Ken - “Twenty or thirty years from now people will be looking at photographs to try and put the changes that have happened in China into perspective. I mean Beijing today is nothing like it was when I first came her in 1989. I think of Zimmerman’s picture of the swedish high jumper, just a portrait really. Are those kind of pictures being made today?”
David - “I’m sure a lot of people are shooting those, “look the other direction” photos, but at the same time the market forces are defiantly geared toward turning out the big deal pictures of the big events, the big winners and the big losers.”
“I think it does open up a possibility, you and I, even if we don’t consciously think about it but subconsciously we’re looking for all of those other little moments.”
“Even for the historical perspective we could really use a guy like Dilip Mehta or Frank Fournier who would never go to an Olympic venue. Who have a great knack for just drifting around the city of Beijing at the time of the Olympics capturing what that’s about. “
“Whether its the force of the party on display, the enormous growth in wealth that has happened here. Just things that were absolutely unimaginable when we were last here. “
“If we don’t remember it, what must anyone else remember? The place doesn’t resemble that country. Its really moved on, and its true that the photographers making all of the trips here over the last couple of years, Joe McNally, John Huet, just to name a couple. Those people might even be the ones that make the pictures that we’ll all be thinking about.”

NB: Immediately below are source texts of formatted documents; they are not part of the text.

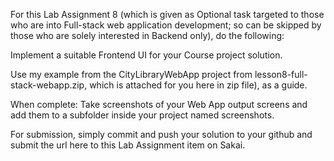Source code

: For this Lab Assignment 8 (which is given as Optional task targeted to those who are into Full-stack web application development; so can be skipped by those who are solely interested in Backend only), do the following:

Implement a suitable Frontend UI for your Course project solution.

Use my example from the CityLibraryWebApp project from lesson8-full-stack-webapp.zip, which is attached for you here in zip file), as a guide.

When complete: Take screenshots of your Web App output screens and add them to a subfolder inside your project named screenshots.

For submission, simply commit and push your solution to your github and submit the url here to this Lab Assignment item on Sakai.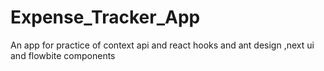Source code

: # Expense_Tracker_App
An app for practice of context api and react hooks and ant design ,next ui and flowbite components 
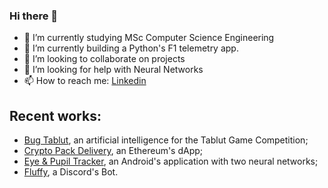 ### Hi there 👋



- 🔭 I’m currently studying MSc Computer Science Engineering
- 🌱 I’m currently building a Python's F1 telemetry app.
- 👯 I’m looking to collaborate on projects 
- 🤔 I’m looking for help with Neural Networks
- 📫 How to reach me: [Linkedin](https://www.linkedin.com/in/filippoveronesi)

## Recent works: 
- [Bug Tablut](https://github.com/DaniDF/BugTablutChallenge), an artificial intelligence for the Tablut Game Competition;
- [Crypto Pack Delivery](https://github.com/luigidinuzzo/CryptoPackDelivery), an Ethereum's dApp;
- [Eye & Pupil Tracker](https://github.com/DaniDF/eye_pupil_tracker), an Android's application with two neural networks;
- [Fluffy](https://github.com/filippoveronesi/FluffyDiscordBot), a Discord's Bot.
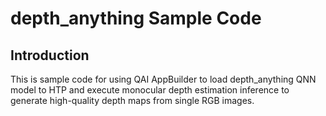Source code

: # depth_anything Sample Code

## Introduction
This is sample code for using QAI AppBuilder to load depth_anything QNN model to HTP and execute monocular depth estimation inference to generate high-quality depth maps from single RGB images.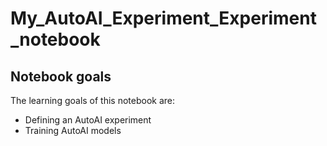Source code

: # My_AutoAI_Experiment_Experiment_notebook

## Notebook goals
The learning goals of this notebook are:
-  Defining an AutoAI experiment
-  Training AutoAI models 


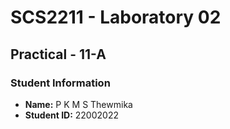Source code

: # SCS2211 - Laboratory 02  
## Practical - 11-A  

### Student Information  
- **Name:** P K M S Thewmika  
- **Student ID:** 22002022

“You make decisions about what you can do. You only have so much time to spend and I’m sorry I haven’t been able to spend more time in the days leading up to the Olympics, because its really something. I got out of a taxi yesterday in front of this gigantic shopping center on the other side of the Olympic Green and I look around and the only place I’ve ever seen anything like this is Shinjuku in Tokyo and Las Vegas. Big brassy lights, big stuff going on, restaurants, signs in neon, its not the grey, drowsy, pre-Tiananmen square of 1988. Which is the place I remember.
"Its a funny thing you know, you try to figure out with all of the things you’ve seen in the world through the course of a photographer and as a photographer essentially as a historian to understand what are all of the changes going on around the world and how many years is a generation anymore and so much has change here in the last twenty years. These kids, the volunteers that are working here in their late teens, twenties or even early thirties. They don’t even know or have any knowledge of what that older country was.”
"That in a way is what’s daunting in the task we have in trying to capture some of that growth, evolution and change of what China is about."
"It’s not just a track meet that we’re doing here."

Wow. That was such an enjoyable read. Thank you for sharing the conversation. I look forward to your updates.
Best,
Matt Miller
Posted by: Matt Miller | August 06, 2008 at 06:57 PM
Many thanks for such a great story. Love reading the info from the links also. I look forward to more updates.
Thanks,
Thomas Shea
Posted by: Thomas Shea | August 22, 2008 at 10:38 AM
I loved reading that. Thanks for taking the time to post all that.